The government have announced a £20million pilot scheme to interest teenagers in cyber-security.
Aimed at 14-18-year-olds the Cyber Discovery programme is part of a £1.9billion investment in beefing up the UK’s protection against cyber-crime.
The government hopes it will “encourage the best young minds into cyber-security.” And to develop a generation of ‘ethical hackers’.
The scheme is a mix of challenges and activities delivered online and face-to-face in extracurricular clubs. Teenagers wishing to be involved must take an online assessment before 2 January 2018.
What is the Cyber Discovery programme?
It’s a free programme delivered mostly online. Students will face a series of challenges, games and quizzes.
There will also be the opportunity to join after-school clubs and take part in workshops and camps. Students will study at their own pace.
The government say the aims of the programme are to, “promote cyber security as an exciting and recognised career choice and to equip students with some of the skills needed to enter the cyber security profession.
“Cyber Discovery will also identify elite young talent and accelerate their entry into and interest in the cyber security profession.”
What’s on the curriculum?
The curriculum is delivered in four stages and study areas include:
- Digital forensics
- Web attacks
- Ethical hacking
- Hands on training with industry experts
Assessments take place at the end of each stage. A number of security experts and tech companies have partnered with the government to deliver the programme.
To be honest it looks awesome. Why wouldn’t techie kids want to be involved?
Why do we need this programme?
There is a massive skills gap in the cyber-security industry. And it’s getting wider every year.
Unsurprisingly this is a huge concern given the inevitable rise in cyber-crime and the cyber threats to national security. Getting young people interested and involved in cyber-security is essential. Especially as estimates suggest there may be millions of unfilled jobs by 2021.
It’s an issue the government is well aware of and Cyber Discovery is part of the strategy to tackle it.
Secretary of State for Digital, Culture, Media and Sport, Karen Bradley, said: “This Government is committed to improving the skills of the next generation and encouraging the best young minds into cyber security.

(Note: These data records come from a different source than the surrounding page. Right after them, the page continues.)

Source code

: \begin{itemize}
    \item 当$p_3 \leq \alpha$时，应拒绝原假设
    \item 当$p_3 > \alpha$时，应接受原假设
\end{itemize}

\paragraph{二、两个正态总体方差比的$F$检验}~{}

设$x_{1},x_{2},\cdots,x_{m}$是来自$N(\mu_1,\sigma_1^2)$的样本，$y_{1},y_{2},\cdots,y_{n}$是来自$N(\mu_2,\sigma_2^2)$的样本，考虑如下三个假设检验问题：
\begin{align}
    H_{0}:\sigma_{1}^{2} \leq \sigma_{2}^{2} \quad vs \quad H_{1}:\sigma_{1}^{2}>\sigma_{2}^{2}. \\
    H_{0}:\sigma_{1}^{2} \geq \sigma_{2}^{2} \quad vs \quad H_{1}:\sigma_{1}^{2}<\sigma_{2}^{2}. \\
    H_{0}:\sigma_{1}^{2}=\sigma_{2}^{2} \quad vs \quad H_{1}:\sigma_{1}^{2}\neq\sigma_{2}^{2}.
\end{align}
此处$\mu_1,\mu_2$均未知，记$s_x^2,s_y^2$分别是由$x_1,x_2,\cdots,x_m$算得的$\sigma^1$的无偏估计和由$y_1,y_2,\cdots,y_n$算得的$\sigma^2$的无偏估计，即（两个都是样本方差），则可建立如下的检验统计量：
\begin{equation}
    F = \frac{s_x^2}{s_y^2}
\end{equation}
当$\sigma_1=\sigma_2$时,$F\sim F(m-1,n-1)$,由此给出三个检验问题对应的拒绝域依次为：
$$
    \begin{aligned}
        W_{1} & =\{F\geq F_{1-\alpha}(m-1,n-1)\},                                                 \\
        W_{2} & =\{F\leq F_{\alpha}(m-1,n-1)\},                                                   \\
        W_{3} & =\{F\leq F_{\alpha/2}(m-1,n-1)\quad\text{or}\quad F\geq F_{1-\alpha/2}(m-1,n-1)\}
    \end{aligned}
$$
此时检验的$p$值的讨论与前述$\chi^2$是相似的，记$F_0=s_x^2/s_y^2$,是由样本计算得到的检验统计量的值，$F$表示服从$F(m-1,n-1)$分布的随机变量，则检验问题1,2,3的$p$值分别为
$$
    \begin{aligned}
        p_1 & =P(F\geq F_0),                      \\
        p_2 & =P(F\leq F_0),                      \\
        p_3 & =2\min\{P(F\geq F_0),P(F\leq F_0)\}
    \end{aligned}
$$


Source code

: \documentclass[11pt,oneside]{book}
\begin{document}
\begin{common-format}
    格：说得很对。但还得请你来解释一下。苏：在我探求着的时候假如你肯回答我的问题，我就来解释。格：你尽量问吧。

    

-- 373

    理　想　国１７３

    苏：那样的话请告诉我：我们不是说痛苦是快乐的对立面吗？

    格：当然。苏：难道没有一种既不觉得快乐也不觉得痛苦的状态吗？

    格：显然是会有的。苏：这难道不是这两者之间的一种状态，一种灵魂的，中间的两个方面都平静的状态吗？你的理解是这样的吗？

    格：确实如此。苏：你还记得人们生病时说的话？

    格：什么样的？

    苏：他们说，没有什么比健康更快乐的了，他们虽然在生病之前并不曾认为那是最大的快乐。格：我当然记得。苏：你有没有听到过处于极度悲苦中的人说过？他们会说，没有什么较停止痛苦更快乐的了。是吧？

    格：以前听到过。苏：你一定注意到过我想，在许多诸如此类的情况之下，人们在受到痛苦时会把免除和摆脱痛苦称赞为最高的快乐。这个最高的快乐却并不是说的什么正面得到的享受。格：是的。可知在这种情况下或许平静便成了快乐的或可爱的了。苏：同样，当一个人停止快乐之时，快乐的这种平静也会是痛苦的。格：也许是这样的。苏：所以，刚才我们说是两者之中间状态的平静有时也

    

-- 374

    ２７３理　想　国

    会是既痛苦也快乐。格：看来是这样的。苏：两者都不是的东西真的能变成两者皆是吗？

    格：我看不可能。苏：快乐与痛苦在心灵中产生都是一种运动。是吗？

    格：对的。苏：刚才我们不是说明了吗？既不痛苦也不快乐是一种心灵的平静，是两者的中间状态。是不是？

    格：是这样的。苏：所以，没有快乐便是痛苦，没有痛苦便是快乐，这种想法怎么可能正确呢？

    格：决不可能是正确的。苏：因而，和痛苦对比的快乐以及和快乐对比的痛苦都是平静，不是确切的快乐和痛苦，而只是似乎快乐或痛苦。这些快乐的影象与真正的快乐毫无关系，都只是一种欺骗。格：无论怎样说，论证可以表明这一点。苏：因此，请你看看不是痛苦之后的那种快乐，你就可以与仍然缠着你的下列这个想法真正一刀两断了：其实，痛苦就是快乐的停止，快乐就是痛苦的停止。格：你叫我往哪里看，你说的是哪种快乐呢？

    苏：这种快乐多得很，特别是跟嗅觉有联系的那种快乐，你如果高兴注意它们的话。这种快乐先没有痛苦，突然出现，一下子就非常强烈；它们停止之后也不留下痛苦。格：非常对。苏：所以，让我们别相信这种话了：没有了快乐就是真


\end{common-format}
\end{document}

“Cyber Discovery will help inspire the digital talent of tomorrow and give thousands of young people the opportunity to develop cutting-edge cyber security skills and fast-track future careers.
“This important programme is part of our £1.9 billion investment to protect from online threats and make Britain the safest place to be online.”

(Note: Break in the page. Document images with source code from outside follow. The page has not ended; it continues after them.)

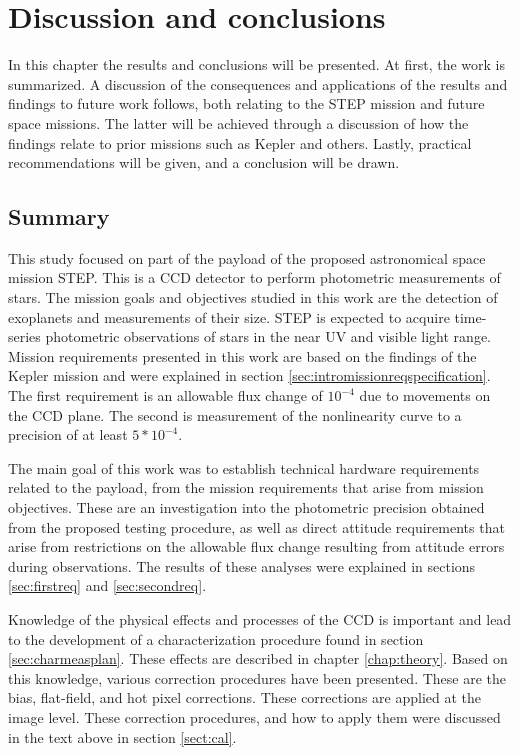 \documentclass[../main.tex]{subfiles}
\begin{document}
	
\chapter{Discussion and conclusions}
In this chapter the results and conclusions will be presented. At first, the work is summarized. A discussion of the consequences and applications of the results and findings to future work follows, both relating to the STEP mission and future space missions. The latter will be achieved through a discussion of how the findings relate to prior missions such as Kepler and others. Lastly, practical recommendations will be given, and a conclusion will be drawn.


\section{Summary}
This study focused on part of the payload of the proposed astronomical space mission STEP. This is a CCD detector to perform photometric measurements of stars. The mission goals and objectives studied in this work are the detection of exoplanets and measurements of their size. STEP is expected to acquire time-series photometric observations of stars in the near UV and visible light range. Mission requirements presented in this work are based on the findings of the Kepler mission and were explained in section \ref{sec:intromissionreqspecification}. The first requirement is an allowable flux change of $10^{-4}$ due to movements on the CCD plane. The second is measurement of the nonlinearity curve to a precision of at least $5*10^{-4}$.

The main goal of this work was to establish technical hardware requirements related to the payload, from the mission requirements that arise from mission objectives. These are an investigation into the photometric precision obtained from the proposed testing procedure, as well as direct attitude requirements that arise from restrictions on the allowable flux change resulting from attitude errors during observations. The results of these analyses were explained in sections \ref{sec:firstreq} and \ref{sec:secondreq}.

Knowledge of the physical effects and processes of the CCD is important and lead to the development of a characterization procedure found in section \ref{sec:charmeasplan}. These effects are described in chapter \ref{chap:theory}. Based on this knowledge, various correction procedures have been presented. These are the bias, flat-field, and hot pixel corrections. These corrections are applied at the image level. These correction procedures, and how to apply them were discussed in the text above in section \ref{sect:cal}. 
\end{document}
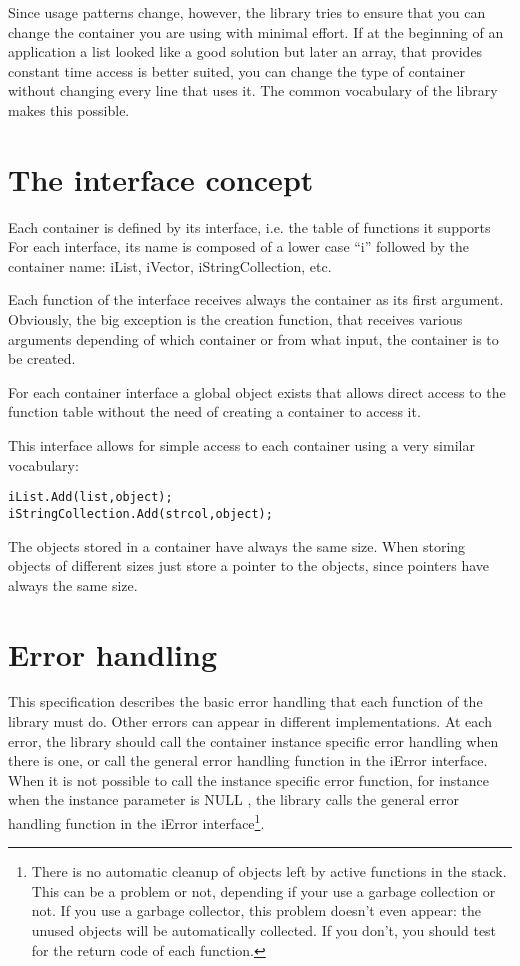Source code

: \documentclass[12pt,a4paper]{memoir} %
\newcommand{\Null}{
{\footnotesize NULL}
}
\begin{document}
Since usage patterns change, however, the library tries to ensure that you can change the container you are using with minimal effort. If at the beginning of an application a list looked like a good solution but later an array, that provides constant time access is better suited, you can change the type of container without changing every line that uses it. The common vocabulary of the library makes this possible.

\section{The interface concept}
Each container is defined by its interface, i.e. the table of functions it supports For each interface, its name is composed of a lower case “i” followed by the container name: iList, iVector, iStringCollection, etc.

Each function of the interface receives always the container as its first argument. Obviously, the big exception is the creation function, that receives various arguments depending of which container or from what input, the container is to be created.

For each container interface a global object exists that allows direct access to the function table without the need of creating a container to access it.

This interface allows for simple access to each container using a very similar vocabulary:
\begin{verbatim}
iList.Add(list,object);
iStringCollection.Add(strcol,object);
\end{verbatim}
The objects stored in a container have always the same size. When storing objects of different sizes just store a pointer to the objects, since pointers have always the same size.
\section{Error handling}
This specification describes the basic error handling that each function of the library must do. Other errors can appear in different implementations.
At each error, the library should call the container instance specific error handling when there is one, or call the general error handling function in the iError interface. When it is not possible to call the instance specific error function, for instance when the instance parameter is\Null, the library calls the general error handling function in the iError interface\footnote{There is no automatic cleanup of objects left by active functions in the stack. This can be a problem or not, depending if your use a garbage collection or not. If you use a garbage collector, this problem doesn't even appear: the unused objects will be automatically collected. If you don't, you should test for the return code of each function.}.
\end{document}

What are they saying about Cyber Discovery?
Other experts in the programme recognise the need to train a new generation of ‘hackers’. Mark Hughes, CEO BT Security, said: “Organised crime has moved online while countries across the globe are also battling with hacktivism and cyber espionage.
“The cyber-crime industry is getting bigger, stronger and more sophisticated in its techniques of attack.
“So it’s vital that we start engaging and encouraging young people in developing their cyber skills now, to further bolster the UK’s defences against the escalating level of the threat.”